Porta il suo nome il teatro di piazza Federico II, ormai chiuso da quasi due anni per lavori che non accennano a partire. All’artista, inoltre, è dedicato un Premio, istituito per conservare e continuare la sua eredità artistica e culturale, valorizzando il ruolo della donna sulla scena tra passato, presente e futuro. Isabelle Huppert e Claudia Sorace furono le prime due a essere omaggiate del riconoscimento nel 2009. Quindi, due anni dopo, toccò a Monica Guerritore, Sonia Antinori e Nicoletta Robello. Si scelse poi di non assegnarlo più, sostanzialmente per cause legate al bilancio (influì anche il cambio di amministrazione).

Si sono svolte comunque svariate iniziative per onorarne la memoria, principalmente spettacoli teatrali. E soprattutto, grazie anche alla Fondazione Pergolesi Spontini, è stato attivato il Centro Studi, situato sempre all’interno della struttura di piazza del Duomo, con l’obiettivo di «valorizzare in ambito nazionale la straordinaria personalità artistica dell’attrice jesina Valeria Moriconi, con particolare riferimento al Teatro del Novecento, al ruolo della donna nel mondo dello spettacolo e all’innovazione teatrale».

In occasione della stagione di prosa, nell’ambito del Premio Moriconi, il prossimo 5 giugno andrà in scena Misericordia, nuovo atteso spettacolo della regista siciliana Emma Dante, che porta ancora sulla scena una forma di silenzio, profondo e definitivo, quello delle donne. E torna alla sua lingua, al suo stile, al suo universo emotivo, per raccontarne la fragilità, la loro disperata solitudine. «Abbiamo prolungato volutamente la stagione – spiega l’assessore alla cultura, Luca Butini, così da poter omaggiare Valeria in occasione dell’anniversario della sua scomparsa. Tornerà il Premio: il gruppo di lavoro composto da Comune, Fondazione Pergolesi Spontini, Amat, Nova Aesis sta lavorando per individuare l’artista a cui attribuire il riconoscimento. Il nostro obiettivo, fin da subito, è stato quello di renderlo sostenibile in termini economici.
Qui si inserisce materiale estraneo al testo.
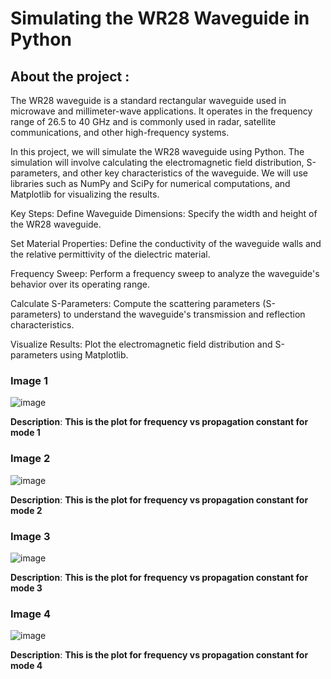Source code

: # Simulating the WR28 Waveguide in Python

## About the project :
  The WR28 waveguide is a standard rectangular waveguide used in microwave and millimeter-wave applications. It operates in the frequency range of 26.5 to 40 GHz and is commonly used in radar, satellite communications, and other high-frequency systems.

  In this project, we will simulate the WR28 waveguide using Python. The simulation will involve calculating the electromagnetic field distribution, S-parameters, and other key characteristics of the waveguide. We will use libraries such as NumPy and SciPy for numerical computations, and Matplotlib for visualizing the results.
  
  Key Steps:
  Define Waveguide Dimensions: Specify the width and height of the WR28 waveguide.
  
  Set Material Properties: Define the conductivity of the waveguide walls and the relative permittivity of the dielectric material.
  
  Frequency Sweep: Perform a frequency sweep to analyze the waveguide's behavior over its operating range.
  
  Calculate S-Parameters: Compute the scattering parameters (S-parameters) to understand the waveguide's transmission and reflection characteristics.
  
  Visualize Results: Plot the electromagnetic field distribution and S-parameters using Matplotlib.

### Image 1
![image](https://github.com/user-attachments/assets/62156d84-c779-4f61-92eb-a56048cc29ca)

**Description**: **This is the plot for frequency vs propagation constant for mode 1**

### Image 2
![image](https://github.com/user-attachments/assets/8ffc2912-8859-4491-83d0-aec5ba024b2d)

**Description**: **This is the plot for frequency vs propagation constant for mode 2**

### Image 3
![image](https://github.com/user-attachments/assets/114db057-d4b1-47a8-9b59-3b19c42fd5ca)

**Description**: **This is the plot for frequency vs propagation constant for mode 3**

### Image 4
![image](https://github.com/user-attachments/assets/b3e8d9d3-701c-4d25-abd6-b76f729cd72c)

**Description**: **This is the plot for frequency vs propagation constant for mode 4**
Dal 2020, quando appunto lo riproporremo, cercheremo di attribuirlo annualmente, rendendolo parte integrante della stagione di prosa e mantenendone la filosofia».

Il Centro Studi Valeria Moriconi
Aperto su richiesta, il gioiello di piazza Federico II è uno scrigno di ricordi dell’attrice, consultabile online e visitato annualmente da tantissimi artisti, studiosi, operatori teatrali, ricercatori, che chiedono copioni, documenti e testi di proprietà del Fondo Moriconi, conservati appunto dentro il teatro, per tesi, ricerche e adattamenti teatrali. La gestione organizzativa del Centro è stata affidata dal Comune alla Fondazione Pergolesi Spontini.

L'interno del teatro Moriconi di Jesi
L’interno del teatro Moriconi di Jesi

Il teatro studio Moriconi
Inaugurato nel maggio 2002 nell’ex-chiesa che fin dal secolo XII era dedicata a San Floriano, compatrono della comunità civica jesina, è stato dedicato all’attrice il 15 novembre 2005, nel giorno del suo compleanno. Ma da gennaio 2018 è chiuso per lavori che si sarebbero dovuti concludere, salvo imprevisti, entro la fine del medesimo anno. Niente da fare. Attorno ai 400mila euro l’intervento per metterlo a norma ed evitare che il sindaco si assuma la responsabilità della sua apertura. I tempi? Al momento non pervenuti. L’assessore ai lavori pubblici, Roberto Renzi, qualche giorno fa in consiglio comunale, ha specificato che l’appalto dovrebbe partire a breve. Il cantiere richiederà almeno un semestre, dunque se ne riparla nel 2020.